- _TASK ITEM_
Having found the line that holds "- However, when", give that line and all lines after it again, word for word, through the end of the data below.

━━━━━ DATASET RECORDS

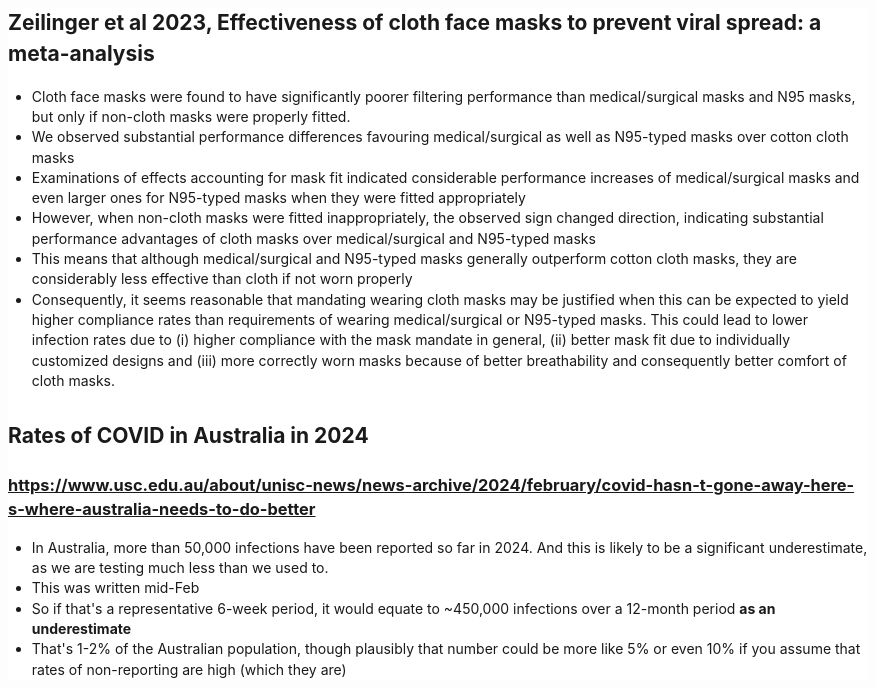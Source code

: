 ## Zeilinger et al 2023, Effectiveness of cloth face masks to prevent viral spread: a meta-analysis
- Cloth face masks were found to have significantly poorer filtering performance than medical/surgical masks and N95 masks, but only if non-cloth masks were properly fitted.
- We observed substantial performance differences favouring medical/surgical as well as N95-typed masks over cotton cloth masks
- Examinations of effects accounting for mask fit indicated considerable performance increases of medical/surgical masks and even larger ones for N95-typed masks when they were fitted appropriately
- However, when non-cloth masks were fitted inappropriately, the observed sign changed direction, indicating substantial performance advantages of cloth masks over medical/surgical and N95-typed masks
-  This means that although medical/surgical and N95-typed masks generally outperform cotton cloth masks, they are considerably less effective than cloth if not worn properly
- Consequently, it seems reasonable that mandating wearing cloth masks may be justified when this can be expected to yield higher compliance rates than requirements of wearing medical/surgical or N95-typed masks. This could lead to lower infection rates due to (i) higher compliance with the mask mandate in general, (ii) better mask fit due to individually customized designs and (iii) more correctly worn masks because of better breathability and consequently better comfort of cloth masks.

## Rates of COVID in Australia in 2024
### https://www.usc.edu.au/about/unisc-news/news-archive/2024/february/covid-hasn-t-gone-away-here-s-where-australia-needs-to-do-better
- In Australia, more than 50,000 infections have been reported so far in 2024. And this is likely to be a significant underestimate, as we are testing much less than we used to.
- This was written mid-Feb
- So if that's a representative 6-week period, it would equate to ~450,000 infections over a 12-month period **as an underestimate**
- That's 1-2% of the Australian population, though plausibly that number could be more like 5% or even 10% if you assume that rates of non-reporting are high (which they are)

━━━━━━━━━━

- _ANSWER TO THE EXERCISE_
- However, when non-cloth masks were fitted inappropriately, the observed sign changed direction, indicating substantial performance advantages of cloth masks over medical/surgical and N95-typed masks
-  This means that although medical/surgical and N95-typed masks generally outperform cotton cloth masks, they are considerably less effective than cloth if not worn properly
- Consequently, it seems reasonable that mandating wearing cloth masks may be justified when this can be expected to yield higher compliance rates than requirements of wearing medical/surgical or N95-typed masks. This could lead to lower infection rates due to (i) higher compliance with the mask mandate in general, (ii) better mask fit due to individually customized designs and (iii) more correctly worn masks because of better breathability and consequently better comfort of cloth masks.

## Rates of COVID in Australia in 2024
### https://www.usc.edu.au/about/unisc-news/news-archive/2024/february/covid-hasn-t-gone-away-here-s-where-australia-needs-to-do-better
- In Australia, more than 50,000 infections have been reported so far in 2024. And this is likely to be a significant underestimate, as we are testing much less than we used to.
- This was written mid-Feb
- So if that's a representative 6-week period, it would equate to ~450,000 infections over a 12-month period **as an underestimate**
- That's 1-2% of the Australian population, though plausibly that number could be more like 5% or even 10% if you assume that rates of non-reporting are high (which they are)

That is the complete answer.